Persönlich äussern, aber . . .
Google hin oder her: Das Thema Sexualität im
schulischen Kontext bleibt heikel. «Es ist ein grosser Unterschied, ob
Sexualität von einem PH-Dozenten auf der Metaebene thematisiert wird oder eine
Lehrperson direkt in der Klasse das Thema bringt», erklärt Lukas Geiser, der
Sexualpädagogik an der PH Zürich unterrichtet. «Als Dozent kann ich mich zu
einem Thema persönlich äussern, um die Studierenden dann zu fragen: Was macht
das mit euch? Es geht um die reflektierte Auseinandersetzung auf einer
Metaebene», erläutert Geiser. Und doch gebe es Werte, die die pädagogische
Hochschule den Studierenden direkt übertragen will; «etwa die Haltung, dass
sexuelle Gewalt in keiner Weise akzeptiert wird», führt der
Sexualpädagogik-Dozent als Beispiel an.
Während die Junge SVP das Problem bei den
politischen Ansichten der Lehrpersonen sieht, stehen pädagogische Hochschulen
eher bei religiösen Angelegenheiten vor einer Herausforderung: Der persönliche
Glaube kann zu heiklen Haltungen führen, etwa bei den Themen Abtreibung oder
Homosexualität. Beck von der PH St. Gallen schildert: «Die Diversity spielt
eine zunehmende Rolle. Wir respektieren die Vielfalt und Unterschiedlichkeit -
solange sie nicht die Freiheit eines anderen einschränkt.» Kämen dogmatische Haltungen
seitens Dozierender zum Ausdruck, liessen Reaktionen der Studierenden nicht auf
sich warten, ist Beck sich sicher. «Die Dozierenden sollen eigene Meinungen
äussern dürfen, solange sie sie klar begründen können. Es braucht den Diskurs,
und der darf auch irritieren.»
Eigene Haltung muss sein
Irritierende Diskurse als Ansporn zur Diskussion:
So sieht es auch Martin Gatti, Präsident des Berufsverbands der Lehrerinnen und
Lehrer im Kanton Bern. Kapitalismuskritik im Geschichtsunterricht? «Eine
kritische Würdigung liegt absolut drin.» Mögliche Atomkraftwerk-Szenarien?
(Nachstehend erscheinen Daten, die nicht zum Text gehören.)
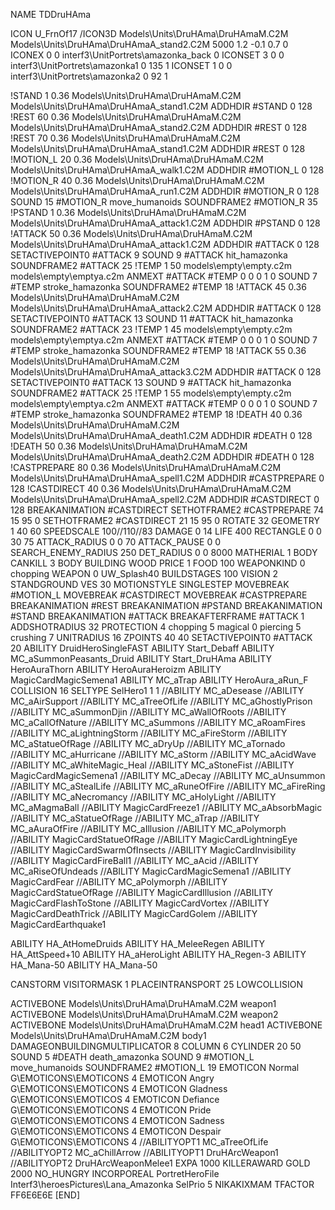NAME TDDruHAma

ICON U_FrnOf17
/ICON3D Models\Units\DruHAma\DruHAmaM.C2M Models\Units\DruHAma\DruHAmaA_stand2.C2M 5000 1.2 -0.1 0.7 0  
ICONEX 0 0 interf3\UnitPortrets\amazonka_back 0
ICONSET 3 0 0 interf3\UnitPortrets\amazonka1 0 135 1
ICONSET 1 0 0 interf3\UnitPortrets\amazonka2 0 92 1

!STAND          1 0.36 Models\Units\DruHAma\DruHAmaM.C2M Models\Units\DruHAma\DruHAmaA_stand1.C2M
ADDHDIR #STAND 0 128
!REST          60 0.36 Models\Units\DruHAma\DruHAmaM.C2M Models\Units\DruHAma\DruHAmaA_stand2.C2M
ADDHDIR #REST 0 128
!REST          70 0.36 Models\Units\DruHAma\DruHAmaM.C2M Models\Units\DruHAma\DruHAmaA_stand1.C2M
ADDHDIR #REST 0 128
!MOTION_L      20 0.36 Models\Units\DruHAma\DruHAmaM.C2M Models\Units\DruHAma\DruHAmaA_walk1.C2M
ADDHDIR #MOTION_L 0 128
!MOTION_R      40 0.36 Models\Units\DruHAma\DruHAmaM.C2M Models\Units\DruHAma\DruHAmaA_run1.C2M
ADDHDIR #MOTION_R 0 128
SOUND 15 #MOTION_R move_humanoids
SOUNDFRAME2 #MOTION_R 35
!PSTAND        1  0.36 Models\Units\DruHAma\DruHAmaM.C2M Models\Units\DruHAma\DruHAmaA_attack1.C2M
ADDHDIR #PSTAND 0 128 
!ATTACK        50 0.36 Models\Units\DruHAma\DruHAmaM.C2M Models\Units\DruHAma\DruHAmaA_attack1.C2M
ADDHDIR #ATTACK 0 128
SETACTIVEPOINT0 #ATTACK 9
SOUND 9 #ATTACK hit_hamazonka
SOUNDFRAME2 #ATTACK 25
!TEMP  1 50 models\empty\empty.c2m models\empty\emptya.c2m
ANMEXT #ATTACK #TEMP 0 0 0 1 0
SOUND 7 #TEMP stroke_hamazonka
SOUNDFRAME2 #TEMP 18
!ATTACK        45 0.36 Models\Units\DruHAma\DruHAmaM.C2M Models\Units\DruHAma\DruHAmaA_attack2.C2M
ADDHDIR #ATTACK 0 128
SETACTIVEPOINT0 #ATTACK 13
SOUND 11 #ATTACK hit_hamazonka
SOUNDFRAME2 #ATTACK 23
!TEMP  1 45 models\empty\empty.c2m models\empty\emptya.c2m
ANMEXT #ATTACK #TEMP 0 0 0 1 0
SOUND 7 #TEMP stroke_hamazonka
SOUNDFRAME2 #TEMP 18
!ATTACK        55 0.36 Models\Units\DruHAma\DruHAmaM.C2M Models\Units\DruHAma\DruHAmaA_attack3.C2M
ADDHDIR #ATTACK 0 128
SETACTIVEPOINT0 #ATTACK 13
SOUND 9 #ATTACK hit_hamazonka
SOUNDFRAME2 #ATTACK 25
!TEMP  1 55 models\empty\empty.c2m models\empty\emptya.c2m
ANMEXT #ATTACK #TEMP 0 0 0 1 0
SOUND 7 #TEMP stroke_hamazonka
SOUNDFRAME2 #TEMP 18
!DEATH         40 0.36 Models\Units\DruHAma\DruHAmaM.C2M Models\Units\DruHAma\DruHAmaA_death1.C2M
ADDHDIR #DEATH 0 128
!DEATH         50 0.36 Models\Units\DruHAma\DruHAmaM.C2M Models\Units\DruHAma\DruHAmaA_death2.C2M
ADDHDIR #DEATH 0 128
!CASTPREPARE   80  0.36 Models\Units\DruHAma\DruHAmaM.C2M Models\Units\DruHAma\DruHAmaA_spell1.C2M
ADDHDIR #CASTPREPARE 0 128
!CASTDIRECT    40  0.36 Models\Units\DruHAma\DruHAmaM.C2M Models\Units\DruHAma\DruHAmaA_spell2.C2M
ADDHDIR #CASTDIRECT 0 128
BREAKANIMATION #CASTDIRECT
SETHOTFRAME2 #CASTPREPARE 74 15 95 0
SETHOTFRAME2 #CASTDIRECT 21 15 95 0
ROTATE 32
GEOMETRY 1 40 60
SPEEDSCALE 100//110//83
DAMAGE   0 14
LIFE     400
RECTANGLE 0 0 30 75
ATTACK_RADIUS 0 0 70
ATTACK_PAUSE 0 0
SEARCH_ENEMY_RADIUS 250
DET_RADIUS 0 0 8000
MATHERIAL 1 BODY
CANKILL 3 BODY BUILDING WOOD
PRICE 1 FOOD 100
WEAPONKIND 0 chopping
WEAPON 0 UW_Splash40
BUILDSTAGES 100
VISION 2
STANDGROUND
VES 30
MOTIONSTYLE SINGLESTEP
MOVEBREAK #MOTION_L
MOVEBREAK #CASTDIRECT
MOVEBREAK #CASTPREPARE
BREAKANIMATION #REST
BREAKANIMATION #PSTAND
BREAKANIMATION #STAND
BREAKANIMATION #ATTACK
BREAKAFTERFRAME #ATTACK 1
ADDSHOTRADIUS 32
PROTECTION 4 chopping 5 magical 0 piercing 5 crushing 7
UNITRADIUS 16
ZPOINTS 40 40
SETACTIVEPOINT0 #ATTACK 20
ABILITY DruidHeroSingleFAST
ABILITY Start_Debaff
ABILITY MC_aSummonPeasants_Druid
ABILITY Start_DruHAma
ABILITY HeroAuraThorn
ABILITY HeroAuraHeroizm
ABILITY MagicCardMagicSemena1
ABILITY MC_aTrap
ABILITY HeroAura_aRun_F
COLLISION 16
SELTYPE SelHero1 1 1
//ABILITY MC_aDesease
//ABILITY MC_aAirSupport
//ABILITY MC_aTreeOfLife
//ABILITY MC_aGhostlyPrison
//ABILITY MC_aSummonDjin
//ABILITY MC_aWallOfRoots
//ABILITY MC_aCallOfNature
//ABILITY MC_aSummons
//ABILITY MC_aRoamFires
//ABILITY MC_aLightningStorm
//ABILITY MC_aFireStorm
//ABILITY MC_aStatueOfRage
//ABILITY MC_aDryUp
//ABILITY MC_aTornado
//ABILITY MC_aHurricane
//ABILITY MC_aStorm
//ABILITY MC_aAcidWave
//ABILITY MC_aWhiteMagic_Heal
//ABILITY MC_aStoneFist
//ABILITY MagicCardMagicSemena1
//ABILITY MC_aDecay
//ABILITY MC_aUnsummon
//ABILITY MC_aStealLife
//ABILITY MC_aRuneOfFire
//ABILITY MC_aFireRing
//ABILITY MC_aNecromancy
//ABILITY MC_aHolyLight
//ABILITY MC_aMagmaBall
//ABILITY MagicCardFreeze1
//ABILITY MC_aAbsorbMagic
//ABILITY MC_aStatueOfRage
//ABILITY MC_aTrap
//ABILITY MC_aAuraOfFire
//ABILITY MC_aIllusion
//ABILITY MC_aPolymorph
//ABILITY MagicCardStatueOfRage
//ABILITY MagicCardLightningEye
//ABILITY MagicCardSwarmOfInsects
//ABILITY MagicCardInvisibility
//ABILITY MagicCardFireBall1
//ABILITY MC_aAcid
//ABILITY MC_aRiseOfUndeads
//ABILITY MagicCardMagicSemena1
//ABILITY MagicCardFear
//ABILITY MC_aPolymorph
//ABILITY MagicCardStatueOfRage
//ABILITY MagicCardIllusion
//ABILITY MagicCardFlashToStone
//ABILITY MagicCardVortex
//ABILITY MagicCardDeathTrick
//ABILITY MagicCardGolem
//ABILITY MagicCardEarthquake1

ABILITY HA_AtHomeDruids
ABILITY HA_MeleeRegen
ABILITY HA_AttSpeed+10
ABILITY HA_aHeroLight
ABILITY HA_Regen-3
ABILITY HA_Mana-50
ABILITY HA_Mana-50

CANSTORM
VISITORMASK 1
PLACEINTRANSPORT 25
LOWCOLLISION

ACTIVEBONE Models\Units\DruHAma\DruHAmaM.C2M weapon1
ACTIVEBONE Models\Units\DruHAma\DruHAmaM.C2M weapon2
ACTIVEBONE Models\Units\DruHAma\DruHAmaM.C2M head1
ACTIVEBONE Models\Units\DruHAma\DruHAmaM.C2M body1
DAMAGEONBUILDINGMULTIPLICATOR 8
COLUMN 6
CYLINDER 20 50
SOUND 5 #DEATH death_amazonka
SOUND 9 #MOTION_L move_humanoids
SOUNDFRAME2 #MOTION_L 19
EMOTICON Normal G\EMOTICONS\EMOTICONS 4
EMOTICON Angry G\EMOTICONS\EMOTICONS 4
EMOTICON Gladness G\EMOTICONS\EMOTICOS 4
EMOTICON Defiance G\EMOTICONS\EMOTICONS 4
EMOTICON Pride G\EMOTICONS\EMOTICONS 4
EMOTICON Sadness G\EMOTICONS\EMOTICONS 4
EMOTICON Despair G\EMOTICONS\EMOTICONS 4
//ABILITYOPT1 MC_aTreeOfLife
//ABILITYOPT2 MC_aChillArrow
//ABILITYOPT1 DruHArcWeapon1
//ABILITYOPT2 DruHArcWeaponMelee1
EXPA 1000
KILLERAWARD             GOLD 2000
NO_HUNGRY
INCORPOREAL
PortretHeroFile Interf3\heroesPictures\Lana_Amazonka
SelPrio 5
NIKAKIXMAM
TFACTOR FF6E6E6E
[END]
«Eine Diskussion der Gefahren sollte zugelassen werden.» Abtreibung als Mord
bezeichnen? «Denkbar an einer stark christlich geprägten Schule. An einer
öffentlichen: nein, danke. Diskussionen über das Thema: unbedingt», findet
Gatti.
«Man kann nicht unterrichten, ohne einen Teil
seiner Persönlichkeit und Haltung einzubringen», formuliert es Lätzsch. Die
Lehrerinnen und Lehrer mögen in ihren politischen, religiösen und ethischen
Ansichten nicht übereinstimmen, aber dass die Meinung im Unterricht reflektiert
geäussert werden darf - und sogar soll -, darin sind sie sich alle einig.